大韓民国の国防部長官(以下、国防長官)の系譜は1948、49年に初代長官を務めた光復軍(大韓民国臨時政府の軍事組織、40年中国・重慶で創立)出身の李範●(=大の両脇に百)長官を筆頭とする。以後これまで、ほとんど当日の離・就任式を通じて前任者と後任者が交替した。
まれに例外はあった。最初の空白は6・25戦争(韓国動乱)の時だった。51年の(慶尚南道)居昌良民虐殺事件(軍による民間人大量虐殺事件)と「最悪の軍需不正」として知られる国民防衛軍不正横領事件で申性模第2代国防長官が黒幕と目されて世論が沸き立った。李承晩大統領(当時)は戦争中にもかかわらず、同年5月5日、申長官を解任し、後任の第3代長官に李起鵬氏を任命した。2人の離・就任の空白はわずか1日だった。

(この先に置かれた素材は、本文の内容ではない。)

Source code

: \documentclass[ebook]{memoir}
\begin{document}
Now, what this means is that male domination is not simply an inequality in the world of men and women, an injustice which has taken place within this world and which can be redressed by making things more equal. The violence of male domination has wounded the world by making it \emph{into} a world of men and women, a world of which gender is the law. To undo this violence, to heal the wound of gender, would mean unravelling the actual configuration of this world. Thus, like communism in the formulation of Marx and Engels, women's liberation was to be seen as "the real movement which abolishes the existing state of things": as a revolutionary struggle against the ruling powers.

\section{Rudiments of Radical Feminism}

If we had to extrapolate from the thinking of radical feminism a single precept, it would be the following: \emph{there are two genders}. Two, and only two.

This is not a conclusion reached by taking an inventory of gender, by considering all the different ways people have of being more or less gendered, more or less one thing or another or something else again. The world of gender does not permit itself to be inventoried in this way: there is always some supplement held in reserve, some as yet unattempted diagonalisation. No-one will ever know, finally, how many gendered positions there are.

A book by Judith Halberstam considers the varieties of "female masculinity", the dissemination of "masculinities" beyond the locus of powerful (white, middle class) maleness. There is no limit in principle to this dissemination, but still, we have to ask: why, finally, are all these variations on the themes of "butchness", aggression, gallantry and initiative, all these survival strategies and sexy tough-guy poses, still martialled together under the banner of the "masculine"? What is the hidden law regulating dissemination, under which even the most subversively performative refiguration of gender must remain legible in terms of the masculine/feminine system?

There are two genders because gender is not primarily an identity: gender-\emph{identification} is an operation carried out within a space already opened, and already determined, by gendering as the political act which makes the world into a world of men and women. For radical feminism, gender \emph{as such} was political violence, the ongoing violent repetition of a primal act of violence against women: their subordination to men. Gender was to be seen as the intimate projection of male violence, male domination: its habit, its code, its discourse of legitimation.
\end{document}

それから10年後の61年にも国防長官空白の状況が再発した。(朴正煕少将=後に大統領=らによる)5・16軍事政変が発端だ。第11代の玄錫虎長官の在任時期だった。張勉内閣の実力者だった彼は軍事政変2日後の5月18日、国防長官から退任した。2日後の20日に鄭都暎氏が第12代長官に就任するまで1日の間、長官は空席だった。その後、軍事政権の除去対象に追いやられた鄭長官は就任18日で辞任し、この時、国防長官は5日間、空席だった。昨年の12・3戒厳事態まで、最長期間の国防長官不在だった。
現在、国防長官は空席3カ月目だ。激動の近現代史でも経験しなかった未曽有の事態だ。安保の空白はもちろん、軍の人事と軍事外交などにおける障害が懸念されているのは当然だ。国防次官の職務代行自体が無理だという指摘と共に、早急な長官人事がなされるべきだという世論が沸騰している。
カギは国防長官の任命をためらう野党第1党「共に民主党」の態度だ。李在明代表は今月20日、与野党・政府国政協議会において、与党「国民の力」の国防長官の任命建議に、「(長官を任命すれば)戒厳をまた行う可能性もあるのではないか」と言って、反対の立場を示したという。
これまで真意を疑わせる李代表の一貫性のない発言は一度や二度ではないが、こじつけだ。分断国家において安保の司令塔をこれほど長く空けておくのは望ましくない。その上、国際安保秩序が急変している状況ではないか。国家守護と憲政秩序を守ることができるなら、民間であれ軍人であれ、出身を問う立場でもない。
(2月25日付)
※記事は本紙の編集方針とは別であり、韓国の論調として紹介するものです。